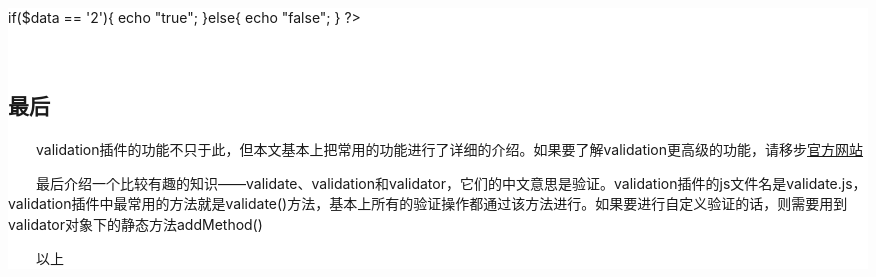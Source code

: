 if($data == '2'){
    echo "true";
}else{
    echo "false";
}
?&gt;</pre>
</div>

<iframe src="https://xiaohuochai.site/test/validate/test.html" frameborder="0" width="320" height="100"></iframe>

&nbsp;

## 最后

　　validation插件的功能不只于此，但本文基本上把常用的功能进行了详细的介绍。如果要了解validation更高级的功能，请移步[官方网站](https://jqueryvalidation.org/)

　　最后介绍一个比较有趣的知识&mdash;&mdash;validate、validation和validator，它们的中文意思是验证。validation插件的js文件名是validate.js，validation插件中最常用的方法就是validate()方法，基本上所有的验证操作都通过该方法进行。如果要进行自定义验证的话，则需要用到validator对象下的静态方法addMethod()

　　以上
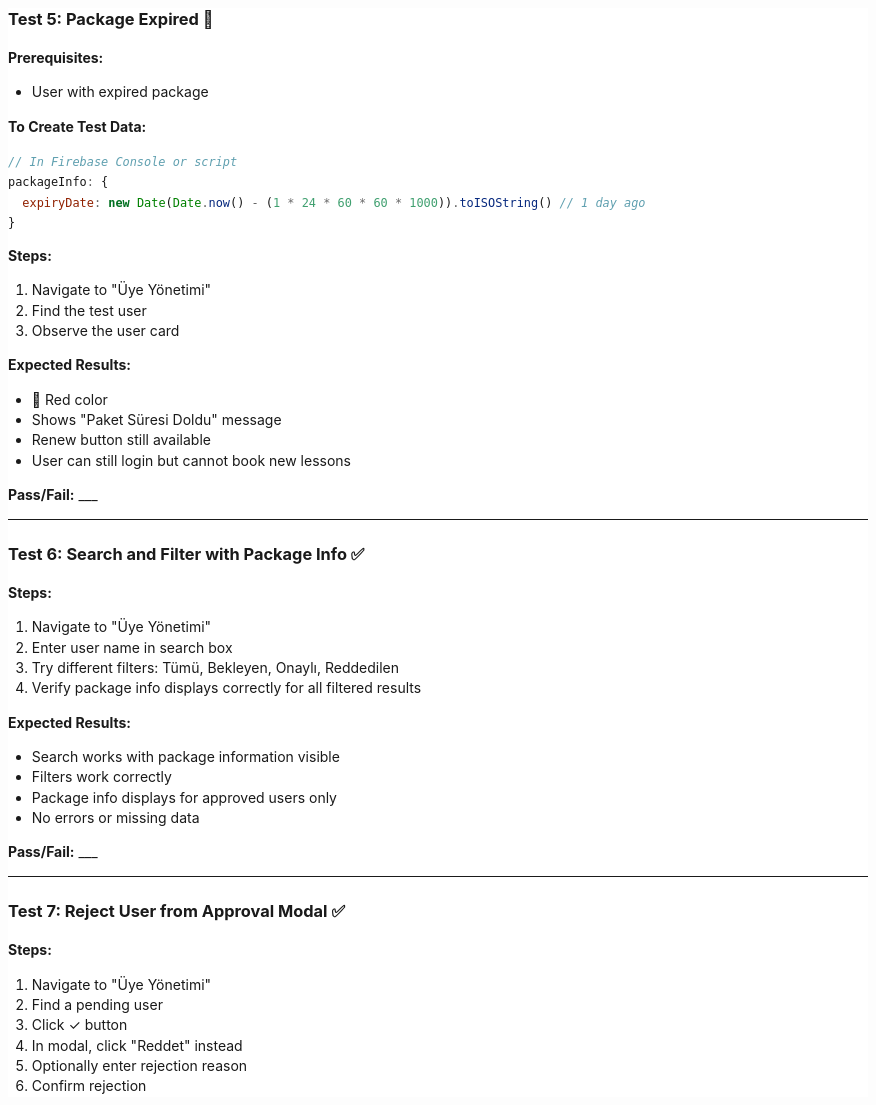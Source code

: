### Test 5: Package Expired 🔴

**Prerequisites:**
- User with expired package

**To Create Test Data:**
```javascript
// In Firebase Console or script
packageInfo: {
  expiryDate: new Date(Date.now() - (1 * 24 * 60 * 60 * 1000)).toISOString() // 1 day ago
}
```

**Steps:**
1. Navigate to "Üye Yönetimi"
2. Find the test user
3. Observe the user card

**Expected Results:**
- 🔴 Red color
- Shows "Paket Süresi Doldu" message
- Renew button still available
- User can still login but cannot book new lessons

**Pass/Fail:** ___

---

### Test 6: Search and Filter with Package Info ✅

**Steps:**
1. Navigate to "Üye Yönetimi"
2. Enter user name in search box
3. Try different filters: Tümü, Bekleyen, Onaylı, Reddedilen
4. Verify package info displays correctly for all filtered results

**Expected Results:**
- Search works with package information visible
- Filters work correctly
- Package info displays for approved users only
- No errors or missing data

**Pass/Fail:** ___

---

### Test 7: Reject User from Approval Modal ✅

**Steps:**
1. Navigate to "Üye Yönetimi"
2. Find a pending user
3. Click ✓ button
4. In modal, click "Reddet" instead
5. Optionally enter rejection reason
6. Confirm rejection
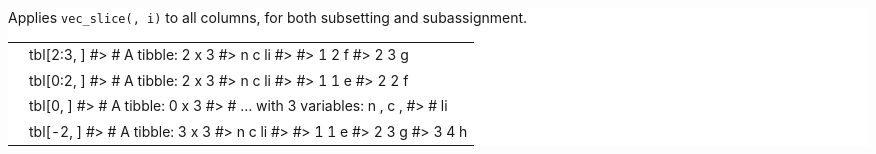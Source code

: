 Applies `vec_slice(, i)` to all columns, for both subsetting and
subassignment.

<table class="dftbl">
<tbody>
<tr style="vertical-align:top">
<td>
</td>
<td>
    tbl[2:3, ]
    #> # A tibble: 2 x 3
    #>       n c     li       
    #>   <int> <chr> <list>   
    #> 1     2 f     <int [2]>
    #> 2     3 g     <int [3]>

</td>
</tr>
<tr style="vertical-align:top">
<td>
</td>
<td>
    tbl[0:2, ]
    #> # A tibble: 2 x 3
    #>       n c     li       
    #>   <int> <chr> <list>   
    #> 1     1 e     <dbl [1]>
    #> 2     2 f     <int [2]>

</td>
</tr>
<tr style="vertical-align:top">
<td>
</td>
<td>
    tbl[0, ]
    #> # A tibble: 0 x 3
    #> # … with 3 variables: n <int>, c <chr>,
    #> #   li <list>

</td>
</tr>
<tr style="vertical-align:top">
<td>
</td>
<td>
    tbl[-2, ]
    #> # A tibble: 3 x 3
    #>       n c     li       
    #>   <int> <chr> <list>   
    #> 1     1 e     <dbl [1]>
    #> 2     3 g     <int [3]>
    #> 3     4 h     <chr [1]>
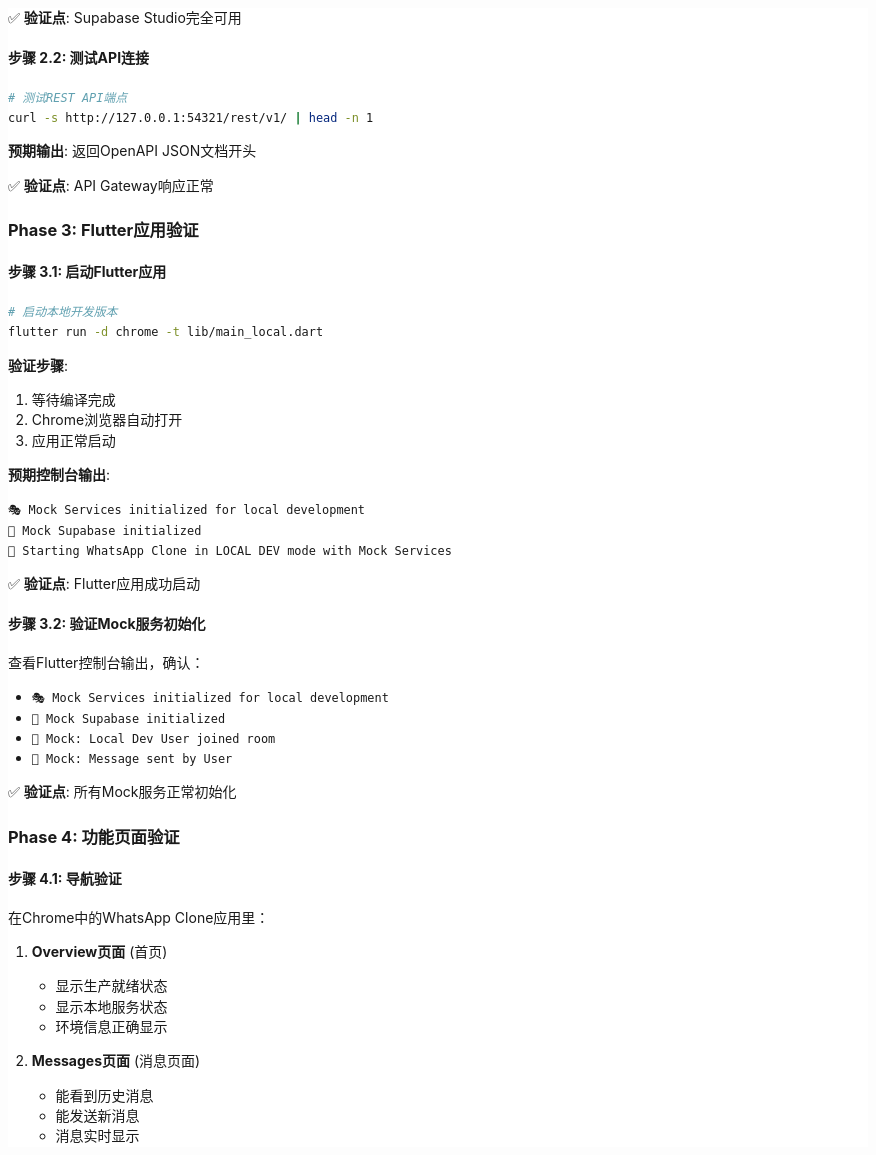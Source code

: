 ✅ **验证点**: Supabase Studio完全可用

#### 步骤 2.2: 测试API连接
```bash
# 测试REST API端点
curl -s http://127.0.0.1:54321/rest/v1/ | head -n 1
```

**预期输出**: 返回OpenAPI JSON文档开头

✅ **验证点**: API Gateway响应正常

### Phase 3: Flutter应用验证

#### 步骤 3.1: 启动Flutter应用
```bash
# 启动本地开发版本
flutter run -d chrome -t lib/main_local.dart
```

**验证步骤**:
1. 等待编译完成
2. Chrome浏览器自动打开
3. 应用正常启动

**预期控制台输出**:
```
🎭 Mock Services initialized for local development
📡 Mock Supabase initialized
🚀 Starting WhatsApp Clone in LOCAL DEV mode with Mock Services
```

✅ **验证点**: Flutter应用成功启动

#### 步骤 3.2: 验证Mock服务初始化
查看Flutter控制台输出，确认：
- `🎭 Mock Services initialized for local development`
- `📡 Mock Supabase initialized`
- `🎥 Mock: Local Dev User joined room`
- `💬 Mock: Message sent by User`

✅ **验证点**: 所有Mock服务正常初始化

### Phase 4: 功能页面验证

#### 步骤 4.1: 导航验证
在Chrome中的WhatsApp Clone应用里：

1. **Overview页面** (首页)
   - 显示生产就绪状态
   - 显示本地服务状态
   - 环境信息正确显示

2. **Messages页面** (消息页面)  
   - 能看到历史消息
   - 能发送新消息
   - 消息实时显示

------------------------

Problem: Go through the material above, and wherever a line contains the string "initialized", return it.

Written solution:
🎭 Mock Services initialized for local development
📡 Mock Supabase initialized
- `🎭 Mock Services initialized for local development`
- `📡 Mock Supabase initialized`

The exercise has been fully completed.